Win a few, lose a few

As maddeningly exciting, and then frustrating as the Tigers have been the last week, I call your attention to a subject I brought up a few weeks ago: the Texas Rangers plethora of fine young shortstops.

If you recall, I said they have an all-star currently at short in Elvis Andrus, and had a phenom in Frisco (AA), Jurickson Profar.

Well, they brought Profar up to the bigs over the weekend. In his first at bat, he homered, and then got a double later in the game. He was filling in for the ailing Ian Kinsler at second. Clearly the Rangers middle infield is overstocked. Know anybody that needs a good shortstop?

Profar homers in 1st career at-bat, Rangers down Indians

Published September 02, 2012

Sports Network

Cleveland, OH – Highly touted prospect Jurickson Profar homered in his first major league at-bat, and the Texas Rangers beat the Cleveland Indians, 8-3, in the rubber match of a three-game series at Progressive Field.

The scrawny Profar, the first player born in 1993 to appear in the majors, began his big league career by crushing Zach McAllister's 2-1 fastball about 15 rows into the right-field seats.

"I didn't feel any pressure," Profar said. "I got a fastball and put a good swing on it."

Profar's leadoff blast opened the scoring and ignited a four-run third inning that also included David Murphy's two-run single.

Murphy added a solo home run in the fifth, extending Texas' lead to 7-2 after McAllister (5-6) surrendered back-to-back homers to Josh Hamilton and the red- hot Adrian Beltre earlier in the frame. Beltre entered play batting .500 (20- for-40) with seven homers in his last 10 games.

Elvis Andrus matched Murphy with three hits Sunday and scored on Michael Young's eighth-inning double.

Ohioan Derek Holland (10-6) tossed seven strong innings for the AL West- leading Rangers, scattering seven hits with two walks and six strikeouts. Carlos Santana's two-out, two-run homer in the third was the lone blemish on the left-hander's afternoon.

McAllister allowed seven runs on 11 hits and walked two in five innings for the Indians, who haven't won a series since July 24-26 against Detroit.

"Zach didn't have very good stuff today," said Cleveland manager Manny Acta.

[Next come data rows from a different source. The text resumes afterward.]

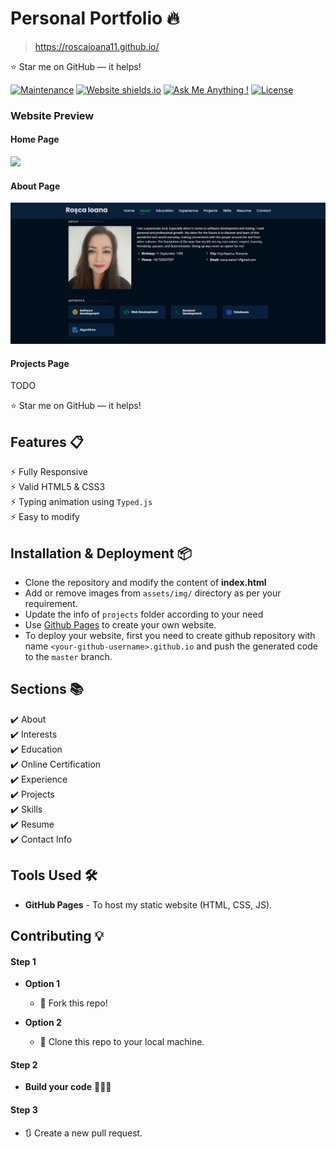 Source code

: # Personal Portfolio 🔥
> https://roscaioana11.github.io/

:star: Star me on GitHub — it helps!

[![Maintenance](https://img.shields.io/badge/maintained-yes-green.svg)](https://github.com/roscaioana11/roscaioana11.github.io/commits/master)
[![Website shields.io](https://img.shields.io/badge/website-up-yellow)](http://roscaioana11.github.io/)
[![Ask Me Anything !](https://img.shields.io/badge/ask%20me-linkedin-1abc9c.svg)](https://www.linkedin.com/in/ioana-rosca/)
[![License](http://img.shields.io/:license-mit-blue.svg?style=flat-square)](http://badges.mit-license.org)

### Website Preview
#### Home Page
<img src="website_images/HomePage.gif" width="900">


#### About Page

<img src="website_images/AboutPage.png" width="900">


#### Projects Page

[//]: # (<img src="website_images/ProjectPage.png" width="900">)
TODO
  


:star: Star me on GitHub — it helps!

## Features 📋
⚡️ Fully Responsive\
⚡️ Valid HTML5 & CSS3\
⚡️ Typing animation using `Typed.js`\
⚡️ Easy to modify

## Installation & Deployment 📦
- Clone the repository and modify the content of <b>index.html</b> 
- Add or remove images from `assets/img/` directory as per your requirement.
- Update the info of `projects` folder according to your need
- Use [Github Pages](https://create-react-app.dev/docs/deployment/#github-pages) to create your own website.
- To deploy your website, first you need to create github repository with name `<your-github-username>.github.io` and push the generated code to the `master` branch.

## Sections 📚
✔️ About\
✔️ Interests\
✔️ Education\
✔️ Online Certification\
✔️ Experience\
✔️ Projects \
✔️ Skills \
✔️ Resume\
✔️ Contact Info



## Tools Used 🛠️
* <b>GitHub Pages</b> - To host my static website (HTML, CSS, JS).

## Contributing 💡
#### Step 1

- **Option 1**
    - 🍴 Fork this repo!

- **Option 2**
    - 👯 Clone this repo to your local machine.


#### Step 2

- **Build your code** 🔨🔨🔨

#### Step 3

- 🔃 Create a new pull request.

[//]: # (## License)

[//]: # ([![License]&#40;http://img.shields.io/:license-mit-blue.svg?style=flat-square&#41;]&#40;http://badges.mit-license.org&#41;)

[//]: # ()
[//]: # (- **[MIT license]&#40;http://opensource.org/licenses/mit-license.php&#41;**)
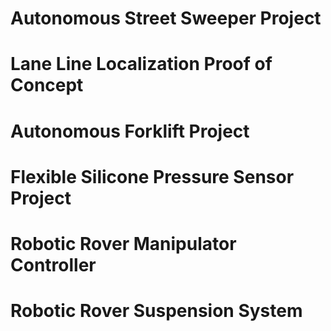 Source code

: # Autonomous Street Sweeper Project

# Lane Line Localization Proof of Concept

# Autonomous Forklift Project

# Flexible Silicone Pressure Sensor Project

# Robotic Rover Manipulator Controller

# Robotic Rover Suspension System
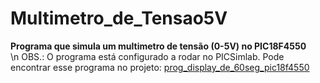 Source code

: # Multimetro_de_Tensao5V
**Programa que simula um multimetro de tensão (0-5V) no PIC18F4550**\
\n OBS.: O programa está configurado a rodar no PICSimlab. Pode encontrar esse programa no projeto: [prog_display_de_60seg_pic18f4550](https://github.com/JoselhoAmaral/Prog_Display_de_60seg_PIC18F4550?tab=readme-ov-file#prog_display_de_60seg_pic18f4550)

Profar debuted for the Rangers at 19 years, 195 days old -- the exact same age as Washington's Bryce Harper. He became the first teenager to play a game for the Rangers since Ivan Rodriguez (19 years, 309 days) in 1991 ... Profar, who also doubled, batted ninth and played second base ... Texas second baseman Ian Kinsler was a late scratch with a stiff back ... Andrus extended his hitting streak against the Indians to 29 games, the longest against one opponent in Rangers history ... Texas manager Ron Washington picked up his 506th career win, tying Johnny Oates for second place in team history.

4 comments:

  1. (Posted on behalf our pal, Jim Domzal.)

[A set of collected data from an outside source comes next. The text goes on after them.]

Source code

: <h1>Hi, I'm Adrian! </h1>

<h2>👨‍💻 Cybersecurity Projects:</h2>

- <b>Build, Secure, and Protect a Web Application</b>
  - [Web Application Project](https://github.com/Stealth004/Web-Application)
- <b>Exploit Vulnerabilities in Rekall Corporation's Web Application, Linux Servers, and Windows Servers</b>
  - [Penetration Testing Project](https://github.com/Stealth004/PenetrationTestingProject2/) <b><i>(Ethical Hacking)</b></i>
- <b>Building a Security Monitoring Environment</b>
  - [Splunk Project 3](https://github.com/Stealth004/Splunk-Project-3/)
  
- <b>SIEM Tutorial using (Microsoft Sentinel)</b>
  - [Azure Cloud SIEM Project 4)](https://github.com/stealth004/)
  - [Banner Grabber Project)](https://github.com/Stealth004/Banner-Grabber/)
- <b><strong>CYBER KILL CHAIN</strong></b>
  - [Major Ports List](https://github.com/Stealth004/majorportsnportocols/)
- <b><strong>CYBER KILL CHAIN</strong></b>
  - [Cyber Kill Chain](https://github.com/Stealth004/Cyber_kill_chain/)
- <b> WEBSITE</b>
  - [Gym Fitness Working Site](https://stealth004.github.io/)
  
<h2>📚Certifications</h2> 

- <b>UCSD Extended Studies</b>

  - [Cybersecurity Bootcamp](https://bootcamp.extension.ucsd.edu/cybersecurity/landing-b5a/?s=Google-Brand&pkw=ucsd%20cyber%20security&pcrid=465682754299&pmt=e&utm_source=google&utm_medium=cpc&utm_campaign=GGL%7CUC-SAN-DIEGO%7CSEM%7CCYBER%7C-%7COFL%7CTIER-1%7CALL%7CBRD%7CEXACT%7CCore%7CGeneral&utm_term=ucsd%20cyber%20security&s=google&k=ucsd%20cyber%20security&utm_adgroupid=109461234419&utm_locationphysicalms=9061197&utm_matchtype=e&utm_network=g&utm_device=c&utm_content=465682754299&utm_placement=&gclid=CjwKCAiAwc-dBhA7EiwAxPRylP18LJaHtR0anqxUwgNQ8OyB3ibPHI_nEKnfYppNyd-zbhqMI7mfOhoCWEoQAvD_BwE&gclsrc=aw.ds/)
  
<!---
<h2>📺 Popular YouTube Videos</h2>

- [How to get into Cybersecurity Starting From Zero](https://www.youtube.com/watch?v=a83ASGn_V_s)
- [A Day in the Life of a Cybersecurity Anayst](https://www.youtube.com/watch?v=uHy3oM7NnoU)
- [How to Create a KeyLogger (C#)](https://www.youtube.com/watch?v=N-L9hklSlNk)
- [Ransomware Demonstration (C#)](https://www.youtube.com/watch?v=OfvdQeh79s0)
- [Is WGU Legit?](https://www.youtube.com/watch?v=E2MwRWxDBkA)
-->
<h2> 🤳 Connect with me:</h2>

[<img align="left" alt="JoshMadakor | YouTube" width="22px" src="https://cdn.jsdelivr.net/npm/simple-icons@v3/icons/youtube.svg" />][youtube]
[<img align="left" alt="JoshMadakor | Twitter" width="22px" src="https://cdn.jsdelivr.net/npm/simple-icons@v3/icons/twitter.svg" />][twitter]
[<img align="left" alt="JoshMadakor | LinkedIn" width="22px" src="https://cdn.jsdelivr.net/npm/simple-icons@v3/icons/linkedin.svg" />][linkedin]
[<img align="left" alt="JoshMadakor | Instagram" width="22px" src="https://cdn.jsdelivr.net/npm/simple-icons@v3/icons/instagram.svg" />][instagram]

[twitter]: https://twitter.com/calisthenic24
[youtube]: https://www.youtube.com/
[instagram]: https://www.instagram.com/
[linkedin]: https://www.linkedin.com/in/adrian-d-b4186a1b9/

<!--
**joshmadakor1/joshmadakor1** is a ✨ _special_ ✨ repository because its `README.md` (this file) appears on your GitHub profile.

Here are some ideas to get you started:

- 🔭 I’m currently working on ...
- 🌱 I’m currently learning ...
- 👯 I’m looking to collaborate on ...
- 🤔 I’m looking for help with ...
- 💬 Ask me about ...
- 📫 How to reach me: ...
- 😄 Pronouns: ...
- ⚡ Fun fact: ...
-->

    I know, but they’re not going to make any moves now. the cards are dealt. they have the pitching, they have the power, they don’t have the ability to stay strong against the weaker teams. its baffling. 5 losses to kc and Cleveland. we win those games, we have a 4 game lead rignt now. instead, we are looking at the scoreboard each night to see what the pale hose are doing. I am telling you. ventura for manager of the year. great guy, but, I hate seeing what I am seeing. he was out there too. Leyland has the experience though. but, again, has only been there to the top once. I still say the players seem to have lost respect for him possibly. some of them. I love the guy, but, look at bobby valentine. another great manager, and the players don’t respond to that either. I don’t have an answer. just hate seeing that scoreboard. last night, we were up at the Time I looked at it I think 4-1, and, sox were losign 2-0. next thing I know, they win 6-2. incredible.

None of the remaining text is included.